Yaïr Lapid a décrit «l'accord entre
Riyad et Téhéran comme un échec
dangereux de la politique étrangère du gouvernement israélien». Naftali Bennett a estimé le 10 mars que «le
rétablissement des liens entre l'Iran et l'Arabie saoudite est une victoire
politique pour l'Iran et un coup fatal à l'effort de construction d'une
coalition régionale contre la république islamique». Benny Gantz a décrit
l'accord irano-saoudien comme «un développement inquiétant. Les défis de
sécurité posés devant Israël augmentent».
L’Arabie avait
rompu ses relations en 2016 lorsque des Iraniens avaient pris d’assaut ses
installations diplomatiques. Les pourparlers de Pékin marquent le début d'une
phase de transition entre la sécurité et le dialogue diplomatique entre les
deux rivaux régionaux. En fait, l'initiative
diplomatique chinoise fait partie des efforts de Pékin pour consolider son
implantation en Asie occidentale.
Xi Jinping et Poutine |
Ainsi, en décembre 2022, le président
chinois Xi Jinping s'était rendu à Riyad pour des sommets avec des dirigeants arabes
et ceux du Golfe. Cette visite historique
a contribué à renforcer les relations entre la Chine et l'Arabie dans le cadre
d’un projet d'infrastructure reliant l'Asie à l'Europe. Pékin s'est aussi
engagé plus étroitement avec l'Iran en accueillant le président Ebrahim Raïsi
pour une visite d'État, après l’accord de partenariat stratégique de 25 ans,
signé en 2021.
L’accord
irano-saoudien s’explique par les tensions croissantes entre la Chine et les
États-Unis car l’Arabie veut équilibrer ses partenariats. Ainsi en 2022,
l’Arabie a réduit sa production de pétrole contre la demande expresse de Joe
Biden d’augmenter sa production. Il s’agissait pour Ryad de permettre à l’Iran
d’écouler sa production. Dans le conflit russo-ukrainien le Royaume n’a pas
pris de position antirusse estimant qu’il pourrait intervenir en tant que
médiateur entre les deux parties.
L’amélioration des
liens entre l’Iran et l’Arabie est interprétée comme un ralentissement
volontaire des efforts d’Israël pour nouer des relations diplomatiques avec
l’Arabie. Mais le blocage est imputé à l’Arabie qui ne veut entrer dans les
Accords d’Abraham que lorsque qu’un État palestinien sera créé. Une normalisation entre Riyad et Jérusalem s’éloigne de
plus en plus. La création d’un axe anti-Iran n’est plus d’actualité.

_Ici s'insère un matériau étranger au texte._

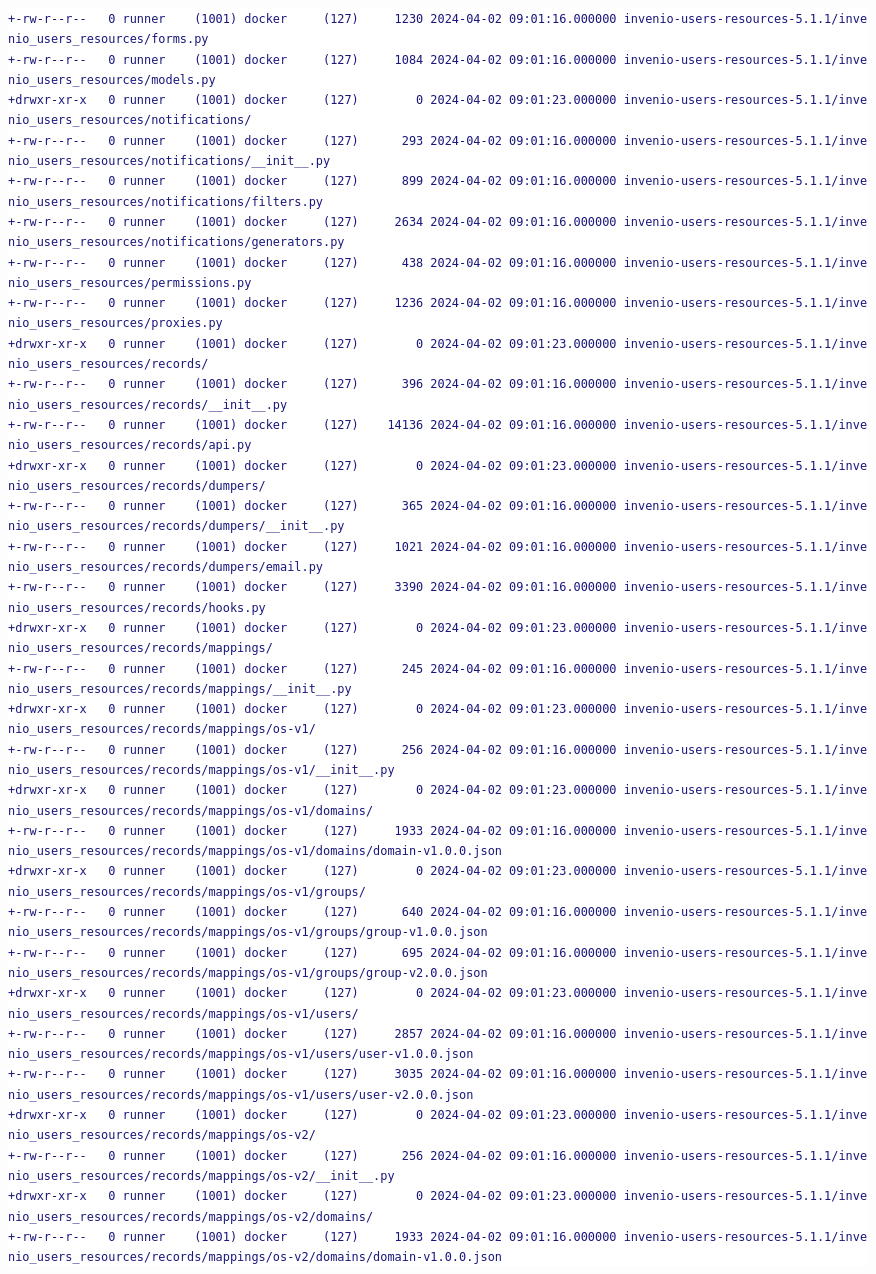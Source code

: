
 ```diff
+-rw-r--r--   0 runner    (1001) docker     (127)     1230 2024-04-02 09:01:16.000000 invenio-users-resources-5.1.1/invenio_users_resources/forms.py
+-rw-r--r--   0 runner    (1001) docker     (127)     1084 2024-04-02 09:01:16.000000 invenio-users-resources-5.1.1/invenio_users_resources/models.py
+drwxr-xr-x   0 runner    (1001) docker     (127)        0 2024-04-02 09:01:23.000000 invenio-users-resources-5.1.1/invenio_users_resources/notifications/
+-rw-r--r--   0 runner    (1001) docker     (127)      293 2024-04-02 09:01:16.000000 invenio-users-resources-5.1.1/invenio_users_resources/notifications/__init__.py
+-rw-r--r--   0 runner    (1001) docker     (127)      899 2024-04-02 09:01:16.000000 invenio-users-resources-5.1.1/invenio_users_resources/notifications/filters.py
+-rw-r--r--   0 runner    (1001) docker     (127)     2634 2024-04-02 09:01:16.000000 invenio-users-resources-5.1.1/invenio_users_resources/notifications/generators.py
+-rw-r--r--   0 runner    (1001) docker     (127)      438 2024-04-02 09:01:16.000000 invenio-users-resources-5.1.1/invenio_users_resources/permissions.py
+-rw-r--r--   0 runner    (1001) docker     (127)     1236 2024-04-02 09:01:16.000000 invenio-users-resources-5.1.1/invenio_users_resources/proxies.py
+drwxr-xr-x   0 runner    (1001) docker     (127)        0 2024-04-02 09:01:23.000000 invenio-users-resources-5.1.1/invenio_users_resources/records/
+-rw-r--r--   0 runner    (1001) docker     (127)      396 2024-04-02 09:01:16.000000 invenio-users-resources-5.1.1/invenio_users_resources/records/__init__.py
+-rw-r--r--   0 runner    (1001) docker     (127)    14136 2024-04-02 09:01:16.000000 invenio-users-resources-5.1.1/invenio_users_resources/records/api.py
+drwxr-xr-x   0 runner    (1001) docker     (127)        0 2024-04-02 09:01:23.000000 invenio-users-resources-5.1.1/invenio_users_resources/records/dumpers/
+-rw-r--r--   0 runner    (1001) docker     (127)      365 2024-04-02 09:01:16.000000 invenio-users-resources-5.1.1/invenio_users_resources/records/dumpers/__init__.py
+-rw-r--r--   0 runner    (1001) docker     (127)     1021 2024-04-02 09:01:16.000000 invenio-users-resources-5.1.1/invenio_users_resources/records/dumpers/email.py
+-rw-r--r--   0 runner    (1001) docker     (127)     3390 2024-04-02 09:01:16.000000 invenio-users-resources-5.1.1/invenio_users_resources/records/hooks.py
+drwxr-xr-x   0 runner    (1001) docker     (127)        0 2024-04-02 09:01:23.000000 invenio-users-resources-5.1.1/invenio_users_resources/records/mappings/
+-rw-r--r--   0 runner    (1001) docker     (127)      245 2024-04-02 09:01:16.000000 invenio-users-resources-5.1.1/invenio_users_resources/records/mappings/__init__.py
+drwxr-xr-x   0 runner    (1001) docker     (127)        0 2024-04-02 09:01:23.000000 invenio-users-resources-5.1.1/invenio_users_resources/records/mappings/os-v1/
+-rw-r--r--   0 runner    (1001) docker     (127)      256 2024-04-02 09:01:16.000000 invenio-users-resources-5.1.1/invenio_users_resources/records/mappings/os-v1/__init__.py
+drwxr-xr-x   0 runner    (1001) docker     (127)        0 2024-04-02 09:01:23.000000 invenio-users-resources-5.1.1/invenio_users_resources/records/mappings/os-v1/domains/
+-rw-r--r--   0 runner    (1001) docker     (127)     1933 2024-04-02 09:01:16.000000 invenio-users-resources-5.1.1/invenio_users_resources/records/mappings/os-v1/domains/domain-v1.0.0.json
+drwxr-xr-x   0 runner    (1001) docker     (127)        0 2024-04-02 09:01:23.000000 invenio-users-resources-5.1.1/invenio_users_resources/records/mappings/os-v1/groups/
+-rw-r--r--   0 runner    (1001) docker     (127)      640 2024-04-02 09:01:16.000000 invenio-users-resources-5.1.1/invenio_users_resources/records/mappings/os-v1/groups/group-v1.0.0.json
+-rw-r--r--   0 runner    (1001) docker     (127)      695 2024-04-02 09:01:16.000000 invenio-users-resources-5.1.1/invenio_users_resources/records/mappings/os-v1/groups/group-v2.0.0.json
+drwxr-xr-x   0 runner    (1001) docker     (127)        0 2024-04-02 09:01:23.000000 invenio-users-resources-5.1.1/invenio_users_resources/records/mappings/os-v1/users/
+-rw-r--r--   0 runner    (1001) docker     (127)     2857 2024-04-02 09:01:16.000000 invenio-users-resources-5.1.1/invenio_users_resources/records/mappings/os-v1/users/user-v1.0.0.json
+-rw-r--r--   0 runner    (1001) docker     (127)     3035 2024-04-02 09:01:16.000000 invenio-users-resources-5.1.1/invenio_users_resources/records/mappings/os-v1/users/user-v2.0.0.json
+drwxr-xr-x   0 runner    (1001) docker     (127)        0 2024-04-02 09:01:23.000000 invenio-users-resources-5.1.1/invenio_users_resources/records/mappings/os-v2/
+-rw-r--r--   0 runner    (1001) docker     (127)      256 2024-04-02 09:01:16.000000 invenio-users-resources-5.1.1/invenio_users_resources/records/mappings/os-v2/__init__.py
+drwxr-xr-x   0 runner    (1001) docker     (127)        0 2024-04-02 09:01:23.000000 invenio-users-resources-5.1.1/invenio_users_resources/records/mappings/os-v2/domains/
+-rw-r--r--   0 runner    (1001) docker     (127)     1933 2024-04-02 09:01:16.000000 invenio-users-resources-5.1.1/invenio_users_resources/records/mappings/os-v2/domains/domain-v1.0.0.json
```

Ce nouvel accord engage l’Iran à ne plus s’ingérer dans
les affaires du Liban, de Syrie et du Yémen et à mieux contrôler les groupes
armés qu’il soutient en Irak. De son côté l’Arabie essaiera de conclure un
accord de paix avec les Houthis. Le
grand perdant de cette opération reste certainement Israël qui comptait sur l’Arabie
pour créer un axe anti-Iran.
2 commentaires:
C'est typiquement Oriental la surprise et le renversement des alliances; l'Iran ne contrôle plus ses manifestants et MBS y trouve son avantage
L'Arabie Saoudite a surtout compris qu'en cas de clash militaire entre l'Iran et Israël il vaudrait mieux ne pas apparaître comme un allié (faible et donc vulnérable) de l'Etat hébreu.